When Daisy was a week overdue, I was beginning to think she was taking me too literally and a sweep by my midwife got the ball rolling. I was very keen to avoid any other kind of induction due to the related higher risk of another section so I was very relieved when the contractions finally made a regular appearance at around 5pm.
They honestly were not bad at all, really manageable but I rang the delivery suite at 9.40pm to say that I was out here and labouring and I'd think about coming in in a couple of hours. A few minutes later, oops there goes my waters. I rang then back to say I was on my way as they're getting serious (the contractions that is, not the phonecalls) and I went to get off the sofa a couple minutes before 10pm. Immediately 'something' changed. I threw the phone at my husband, growling at him to ring 999, got into my knees and started to push.
The paramedics walked into my lounge at 10.09pm. Daisy had been born a minute before. It was the most extraordinary experience if my whole life. 20 minutes later I was sat cuddling my baby on my cushions with a cuppa.
Each of my births totally different. I'd recommend a homebirth to anyone who can see no logical reason why not. My only regret is not intentionally having my homebirth. It would have avoided that micro second of doubt when I yelled at Kev "I'm not having this baby here!". If we had got in the car sooner I would have given birth either in the car or at the roadside, which while might have been a cool story to tell post partum, was not in my list of ideal scenarios.
I love all 3 of my birth stories and this post could have been 3 times as long. Highly medicalised cesarean section, a natural hospital VBAC and a homebirth VBAC. Yes, even the c-sec because the net result was my beautiful boy.

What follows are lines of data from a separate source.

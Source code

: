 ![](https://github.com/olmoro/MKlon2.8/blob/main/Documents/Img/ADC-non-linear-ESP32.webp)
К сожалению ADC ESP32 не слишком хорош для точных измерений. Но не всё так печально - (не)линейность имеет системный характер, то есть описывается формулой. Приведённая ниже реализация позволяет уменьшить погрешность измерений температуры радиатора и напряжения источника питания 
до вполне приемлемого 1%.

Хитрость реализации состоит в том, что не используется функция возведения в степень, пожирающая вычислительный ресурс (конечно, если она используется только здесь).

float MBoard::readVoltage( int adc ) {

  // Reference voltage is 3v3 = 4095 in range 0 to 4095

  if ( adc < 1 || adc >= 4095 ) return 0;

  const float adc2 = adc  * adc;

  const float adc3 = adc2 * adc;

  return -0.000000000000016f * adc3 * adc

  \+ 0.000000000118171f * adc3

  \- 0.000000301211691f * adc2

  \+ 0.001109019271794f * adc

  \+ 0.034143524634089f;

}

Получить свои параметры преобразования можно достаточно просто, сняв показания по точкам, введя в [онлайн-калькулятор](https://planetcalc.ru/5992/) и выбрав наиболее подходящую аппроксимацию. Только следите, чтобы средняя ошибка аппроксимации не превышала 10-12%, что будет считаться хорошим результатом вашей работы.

Do I have a point? I guess I'd like to say to cesarean mothers a couple of things.1) The baby is yours. You gave birth and you are amazing (wish someone had said that to me) 2) a cushion post partum is your best friend.
To cesarean mothers expecting another child 1) However this baby is born, it is still your babys amazing birth and you'll still love the story 2) VBAC is worth a shot if medically possible, don't simply rely on your midwifes first reaction. If you want to give it a go, do your research and go for it.
It's your body, your birth, your baby.